*Source records*:
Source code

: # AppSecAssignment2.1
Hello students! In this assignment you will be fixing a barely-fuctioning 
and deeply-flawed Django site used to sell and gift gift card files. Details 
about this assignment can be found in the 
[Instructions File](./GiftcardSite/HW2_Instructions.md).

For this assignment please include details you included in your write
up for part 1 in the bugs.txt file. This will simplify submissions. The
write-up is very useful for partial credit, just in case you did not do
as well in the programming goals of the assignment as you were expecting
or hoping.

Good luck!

*Exercise requirements*:
Would you copy every line of the entries that includes the word "will"?

*Task answer*:
Hello students! In this assignment you will be fixing a barely-fuctioning 
up for part 1 in the bugs.txt file. This will simplify submissions. The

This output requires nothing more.